Pictures paired with source code
━━━━━━━━
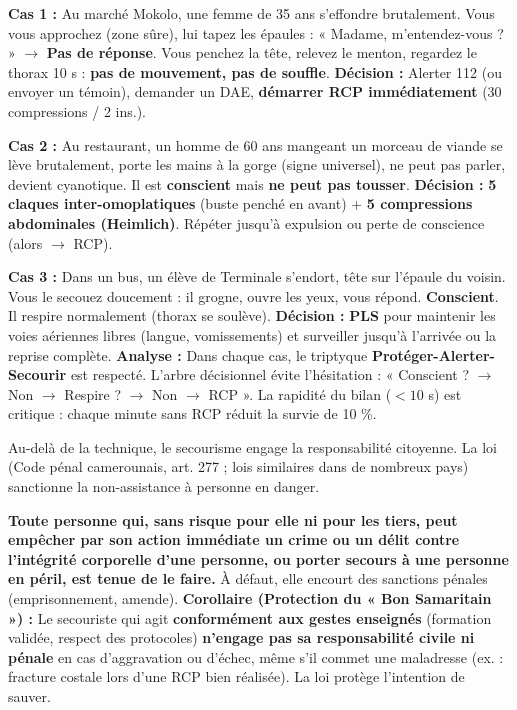 \documentclass[11pt]{article}
\newcommand{\cle}[1]{{\popxbold\color{popdark}#1}}
\newcounter{popsec}
\newcounter{popsub}
\newcommand{\courssub}[1]{%
  \stepcounter{popsub}%
  \par\vspace{9pt}\noindent{\popxbold\fontsize{11.5}{13}\selectfont\color{popink}{\color{poporange}\thepopsec.\thepopsub}\hspace{6pt}#1}\par\nopagebreak\vspace{4pt}
}
\begin{document}
\begin{exoresolu}
\textbf{Cas 1 :} Au marché Mokolo, une femme de 35 ans s'effondre brutalement. Vous vous approchez (zone sûre), lui tapez les épaules : « Madame, m'entendez-vous ? » $\rightarrow$ \textbf{Pas de réponse}. Vous penchez la tête, relevez le menton, regardez le thorax 10 s : \textbf{pas de mouvement, pas de souffle}. \textbf{Décision :} Alerter 112 (ou envoyer un témoin), demander un DAE, \textbf{démarrer RCP immédiatement} (30 compressions / 2 ins.).

\textbf{Cas 2 :} Au restaurant, un homme de 60 ans mangeant un morceau de viande se lève brutalement, porte les mains à la gorge (signe universel), ne peut pas parler, devient cyanotique. Il est \textbf{conscient} mais \textbf{ne peut pas tousser}. \textbf{Décision :} \textbf{5 claques inter-omoplatiques} (buste penché en avant) + \textbf{5 compressions abdominales (Heimlich)}. Répéter jusqu'à expulsion ou perte de conscience (alors $\rightarrow$ RCP).

\textbf{Cas 3 :} Dans un bus, un élève de Terminale s'endort, tête sur l'épaule du voisin. Vous le secouez doucement : il grogne, ouvre les yeux, vous répond. \textbf{Conscient}. Il respire normalement (thorax se soulève). \textbf{Décision :} \textbf{PLS} pour maintenir les voies aériennes libres (langue, vomissements) et surveiller jusqu'à l'arrivée ou la reprise complète.
\tcblower
\textbf{Analyse :} Dans chaque cas, le triptyque \textbf{Protéger-Alerter-Secourir} est respecté. L'arbre décisionnel évite l'hésitation : « Conscient ? $\rightarrow$ Non $\rightarrow$ Respire ? $\rightarrow$ Non $\rightarrow$ RCP ». La rapidité du bilan ($< 10$ s) est critique : chaque minute sans RCP réduit la survie de 10 \%.
\end{exoresolu}

\courssub{Protection juridique et morale : le devoir d'agir}

Au-delà de la technique, le secourisme engage la \cle{responsabilité citoyenne}. La loi (Code pénal camerounais, art. 277 ; lois similaires dans de nombreux pays) sanctionne la \cle{non-assistance à personne en danger}.

\begin{propriete}
\textbf{Toute personne qui, sans risque pour elle ni pour les tiers, peut empêcher par son action immédiate un crime ou un délit contre l'intégrité corporelle d'une personne, ou porter secours à une personne en péril, est tenue de le faire.} À défaut, elle encourt des sanctions pénales (emprisonnement, amende).
\textbf{Corollaire (Protection du « Bon Samaritain ») :} Le secouriste qui agit \textbf{conformément aux gestes enseignés} (formation validée, respect des protocoles) \textbf{n'engage pas sa responsabilité civile ni pénale} en cas d'aggravation ou d'échec, même s'il commet une maladresse (ex. : fracture costale lors d'une RCP bien réalisée). La loi protège l'intention de sauver.
\end{propriete}
\end{document}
━━━━━━━━
Problem to solve: If a line in the records above contains the string "begin", copy that line out.

Reply to the exercise:
\begin{document}
\begin{exoresolu}
\begin{propriete}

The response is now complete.